An extension of kPCA using multiple kernel learning would enable the user to project the data points into a low-dimensional subspace that is based on several data sources and, thereby, to visualize different characteristics of the data points in combination. However, the direct implementation, i.e.

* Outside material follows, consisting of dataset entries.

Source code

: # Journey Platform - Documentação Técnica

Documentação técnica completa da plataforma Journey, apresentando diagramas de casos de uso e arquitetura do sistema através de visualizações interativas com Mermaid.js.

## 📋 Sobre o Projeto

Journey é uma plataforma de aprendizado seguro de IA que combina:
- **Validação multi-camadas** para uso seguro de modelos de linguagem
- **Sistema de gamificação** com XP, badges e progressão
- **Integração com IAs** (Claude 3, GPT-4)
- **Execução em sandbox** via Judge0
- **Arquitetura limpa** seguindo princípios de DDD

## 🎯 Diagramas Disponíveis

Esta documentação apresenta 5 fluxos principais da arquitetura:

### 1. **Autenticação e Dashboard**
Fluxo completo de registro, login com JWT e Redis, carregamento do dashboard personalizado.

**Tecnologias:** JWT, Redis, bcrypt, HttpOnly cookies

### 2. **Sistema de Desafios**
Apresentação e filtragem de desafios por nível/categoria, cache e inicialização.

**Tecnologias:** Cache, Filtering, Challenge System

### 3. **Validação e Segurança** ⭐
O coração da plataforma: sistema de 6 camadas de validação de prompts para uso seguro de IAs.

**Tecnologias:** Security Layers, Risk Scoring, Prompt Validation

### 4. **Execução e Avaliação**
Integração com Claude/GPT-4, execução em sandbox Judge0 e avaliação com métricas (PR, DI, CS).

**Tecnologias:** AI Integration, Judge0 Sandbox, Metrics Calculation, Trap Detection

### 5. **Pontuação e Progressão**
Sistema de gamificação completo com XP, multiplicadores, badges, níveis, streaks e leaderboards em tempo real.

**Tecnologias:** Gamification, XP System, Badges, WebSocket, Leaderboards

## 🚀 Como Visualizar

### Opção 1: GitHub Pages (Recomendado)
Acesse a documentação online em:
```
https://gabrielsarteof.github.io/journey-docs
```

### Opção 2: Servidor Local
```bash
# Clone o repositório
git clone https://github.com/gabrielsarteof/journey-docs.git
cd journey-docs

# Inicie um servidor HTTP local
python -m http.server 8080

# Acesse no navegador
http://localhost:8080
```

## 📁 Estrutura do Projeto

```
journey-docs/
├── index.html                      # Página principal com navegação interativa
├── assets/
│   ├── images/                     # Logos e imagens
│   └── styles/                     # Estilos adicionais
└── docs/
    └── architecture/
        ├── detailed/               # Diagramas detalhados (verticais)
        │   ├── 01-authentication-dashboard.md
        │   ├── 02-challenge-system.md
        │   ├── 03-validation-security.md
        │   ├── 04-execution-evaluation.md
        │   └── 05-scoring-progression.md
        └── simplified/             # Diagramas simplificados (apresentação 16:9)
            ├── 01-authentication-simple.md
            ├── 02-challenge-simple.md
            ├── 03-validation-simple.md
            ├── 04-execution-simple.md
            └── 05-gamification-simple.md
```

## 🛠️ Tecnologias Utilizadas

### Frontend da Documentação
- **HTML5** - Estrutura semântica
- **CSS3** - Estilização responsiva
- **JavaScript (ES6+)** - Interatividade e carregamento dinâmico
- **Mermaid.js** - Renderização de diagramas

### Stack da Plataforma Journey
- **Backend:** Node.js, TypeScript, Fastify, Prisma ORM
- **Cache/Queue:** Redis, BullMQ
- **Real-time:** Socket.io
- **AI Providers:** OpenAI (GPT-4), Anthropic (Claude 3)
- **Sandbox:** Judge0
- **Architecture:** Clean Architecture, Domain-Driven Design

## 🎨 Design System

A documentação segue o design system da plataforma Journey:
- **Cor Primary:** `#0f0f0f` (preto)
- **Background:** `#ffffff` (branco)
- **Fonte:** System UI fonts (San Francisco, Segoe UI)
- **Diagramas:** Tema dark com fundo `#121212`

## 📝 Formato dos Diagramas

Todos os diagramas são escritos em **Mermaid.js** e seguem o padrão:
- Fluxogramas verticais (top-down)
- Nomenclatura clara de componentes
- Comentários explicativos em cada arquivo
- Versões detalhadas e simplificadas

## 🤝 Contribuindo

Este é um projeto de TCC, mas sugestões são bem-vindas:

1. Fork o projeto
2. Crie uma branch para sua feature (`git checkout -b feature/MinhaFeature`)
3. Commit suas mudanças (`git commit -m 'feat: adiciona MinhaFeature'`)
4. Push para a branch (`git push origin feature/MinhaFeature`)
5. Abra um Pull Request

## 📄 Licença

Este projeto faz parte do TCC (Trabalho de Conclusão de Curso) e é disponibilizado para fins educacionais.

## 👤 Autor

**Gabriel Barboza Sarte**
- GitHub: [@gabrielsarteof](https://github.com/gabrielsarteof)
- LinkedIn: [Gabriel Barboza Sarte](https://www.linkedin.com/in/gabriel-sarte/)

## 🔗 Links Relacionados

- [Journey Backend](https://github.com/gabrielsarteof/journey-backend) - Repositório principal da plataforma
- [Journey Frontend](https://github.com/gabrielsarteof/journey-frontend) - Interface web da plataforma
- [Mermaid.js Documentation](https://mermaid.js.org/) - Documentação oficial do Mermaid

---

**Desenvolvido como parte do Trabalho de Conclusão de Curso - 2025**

$$\mathrm{a}\mathrm{r}\mathrm{g}\underset{\mathit{\alpha},\mathit{\beta}}{max}{\Vert \left(\sum _{m=1}^{M}{\mathit{\beta}}_{m}{K}_{m}\right)\mathit{\alpha}\Vert}^{2},$$

$$||{\lambda}_{1}{\mathit{\alpha}}^{T}\mathit{\alpha}||=1;\phantom{\rule{thinmathspace}{0ex}}{\mathit{\beta}}_{m}\ge 0,\phantom{\rule{thinmathspace}{0ex}}m=1,\dots ,M;\phantom{\rule{thinmathspace}{0ex}}\sum _{m=1}^{M}{\beta}_{m}=1$$

does not allow for data integration. This becomes clear when looking at Thompson’s inequality concerning the eigenvalues of sums of matrices [12]. Consider *A* and *B* being *n*×*n* Hermitian matrices and *C*=*A*+*B*, with their respective eigenvalues *λ*(*A*)_{i}, *λ*(*B*)_{i}, and *λ*(*C*)_{i} sorted decreasingly. Then, for any *p*≥1,

$$\sum _{i=1}^{p}\lambda (C{)}_{i}\le \sum _{i=1}^{p}\lambda (A{)}_{i}+\sum _{i=1}^{p}\lambda (B{)}_{i}$$

holds. If we extend this formula by including the kernel weight *β*_{1} with *C*=*β*_{1}*A*+(1–*β*_{1})*B* and 0≤*β*_{1}≤1, we obtain the following inequality

$$\sum _{i=1}^{p}\lambda (C{)}_{i}\le {\beta}_{1}\sum _{i=1}^{p}\lambda (A{)}_{i}+(1-{\beta}_{1})\sum _{i=1}^{p}\lambda (B{)}_{i}.$$

One can see, that the right hand side is maximized if the kernel matrix with the highest sum of the *p* largest eigenvalues has a weight of 1. In that setting, the right hand side is equal to the left hand side and, thus, this would also be the maximum of the left hand side. The extension to more than two kernel matrices can be made recursively. Therefore, optimizing Problem [1] leads to weight vectors *β* with *β*_{i}=1 and *β*_{j}=0 for all *j*≠*i*, where *i* is the index of the matrix with the *p* largest eigenvalues.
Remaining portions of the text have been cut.